» **Task instructions**: Reproduce only what runs from the line containing "https://singlecell.biolab.si/" to the line containing "Work in progress" in the records below, inclusive. Keep it exact, and keep the pictures out.

(Collected data entries)
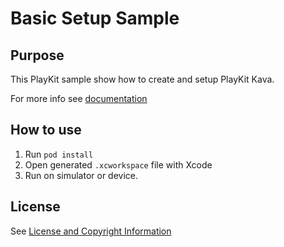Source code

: # Basic Setup Sample

## Purpose

This PlayKit sample show how to create and setup PlayKit Kava.

For more info see [documentation](https://kaltura.github.io/playkit-ios-kava/)

## How to use

1. Run `pod install`
2. Open generated `.xcworkspace` file with Xcode
3. Run on simulator or device.

## License

See [License and Copyright Information](https://github.com/kaltura/playkit-ios-samples#license-and-copyright-information)
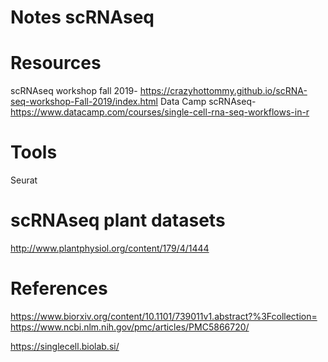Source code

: # Notes scRNAseq

# Resources
scRNAseq workshop fall 2019- https://crazyhottommy.github.io/scRNA-seq-workshop-Fall-2019/index.html
Data Camp scRNAseq- https://www.datacamp.com/courses/single-cell-rna-seq-workflows-in-r





# Tools
Seurat


# scRNAseq plant datasets
http://www.plantphysiol.org/content/179/4/1444

# References
https://www.biorxiv.org/content/10.1101/739011v1.abstract?%3Fcollection=
https://www.ncbi.nlm.nih.gov/pmc/articles/PMC5866720/

https://singlecell.biolab.si/
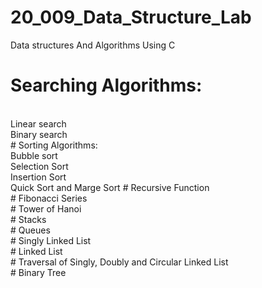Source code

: # 20_009_Data_Structure_Lab
Data structures And Algorithms Using C
<br>
# Searching Algorithms:
<br>
Linear search
<br>
Binary search
<br>
# Sorting Algorithms:
<br>
Bubble sort
<br>
Selection Sort
<br>
Insertion Sort
<br>
 Quick Sort and Marge Sort
# Recursive Function
<br>
# Fibonacci Series
<br>
# Tower of Hanoi
<br>
# Stacks
<br>
# Queues
<br>
# Singly Linked List
<br>
# Linked List
<br>
# Traversal of Singly, Doubly and Circular Linked List
<br>
# Binary Tree
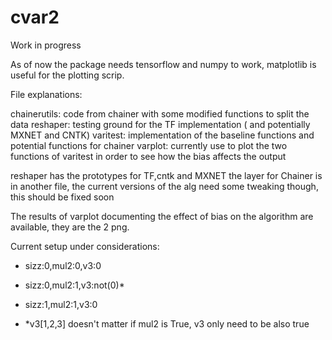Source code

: # cvar2
Work in progress

As of now the package needs tensorflow and numpy to work, matplotlib is useful for the plotting scrip.


File explanations:

  chainerutils: code from chainer with some modified functions to split the data 
  reshaper: testing ground for the TF implementation ( and potentially MXNET and CNTK)
  varitest: implementation of the baseline functions and potential functions for chainer
  varplot: currently use to plot the two functions of varitest in order to see how the bias affects the output


reshaper has the prototypes for TF,cntk and MXNET the layer for Chainer is in another file, the current versions of the alg need some tweaking though, this should be fixed soon


The results of varplot documenting the effect of bias on the algorithm are available, they are the 2 png.

Current setup under considerations:
* sizz:0,mul2:0,v3:0 
* sizz:0,mul2:1,v3:not(0)* 
* sizz:1,mul2:1,v3:0 

* *v3[1,2,3] doesn't matter if mul2 is True, v3 only need to be also true
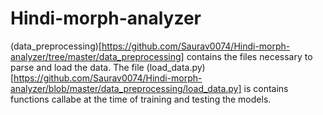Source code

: # Hindi-morph-analyzer

(data_preprocessing)[https://github.com/Saurav0074/Hindi-morph-analyzer/tree/master/data_preprocessing] contains the files necessary to parse and load the data. The file (load_data.py)[https://github.com/Saurav0074/Hindi-morph-analyzer/blob/master/data_preprocessing/load_data.py] is contains functions callabe at the time of training and testing the models.
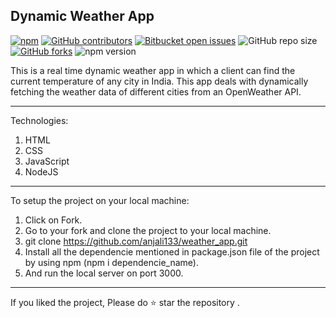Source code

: ## Dynamic Weather App


[![npm](https://img.shields.io/npm/v/npm?logo=NPM)](https://www.npmjs.com/package/package-list)
[![GitHub contributors](https://img.shields.io/github/contributors/COVID19-Tracker-For-Jaipurites/COVID-19-?color=green&style=plastic)](https://github.com/COVID19-Tracker-For-Jaipurites/COVID-19-/graphs/contributors)
[![Bitbucket open issues](https://img.shields.io/bitbucket/issues/COVID19-Tracker-For-Jaipurites/COVID-19-?style=plastic)](https://github.com/COVID19-Tracker-For-Jaipurites/COVID-19-/issues)
![GitHub repo size](https://img.shields.io/github/repo-size/COVID19-Tracker-For-Jaipurites/COVID-19-?color=%09%2332CD32)
[![GitHub forks](https://img.shields.io/github/forks/COVID19-Tracker-For-Jaipurites/COVID-19-?style=social)](https://github.com/COVID19-Tracker-For-Jaipurites/COVID-19-/network/members)
![npm version](https://badge.fury.io/js/nodejs-weather-app.svg)

This is a real time dynamic weather app in which a client can find the current temperature of any city in India. This app deals with dynamically fetching the weather data of different cities from an OpenWeather API. 

-------------------------------------------------------------------------------------------------------------------------------------------------------------------------

Technologies:

1. HTML
2. CSS
3. JavaScript
4. NodeJS

-------------------------------------------------------------------------------------------------------------------------------------------------------------------------

To setup the project on your local machine:
 
1. Click on Fork.
2. Go to your fork and clone the project to your local machine.
3. git clone https://github.com/anjali133/weather_app.git
4. Install all the dependencie mentioned in package.json file of the project by using npm (npm i dependencie_name).
5. And run the local server on port 3000.

-------------------------------------------------------------------------------------------------------------------------------------------------------------------------

If you liked the project, Please do ⭐ star the repository .

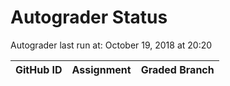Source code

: # Autograder Status
Autograder last run at: October 19, 2018 at 20:20

| GitHub ID | Assignment | Graded Branch |
|-----------|------------|---------------|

» **Result of this exercise**:
https://singlecell.biolab.si/
Source code

: # 20_009_Data_Structure_Lab
Data structures And Algorithms Using C
<br>
# Searching Algorithms:
<br>
Linear search
<br>
Binary search
<br>
# Sorting Algorithms:
<br>
Bubble sort
<br>
Selection Sort
<br>
Insertion Sort
<br>
 Quick Sort and Marge Sort
# Recursive Function
<br>
# Fibonacci Series
<br>
# Tower of Hanoi
<br>
# Stacks
<br>
# Queues
<br>
# Singly Linked List
<br>
# Linked List
<br>
# Traversal of Singly, Doubly and Circular Linked List
<br>
# Binary Tree
Source code

: # cvar2
Work in progress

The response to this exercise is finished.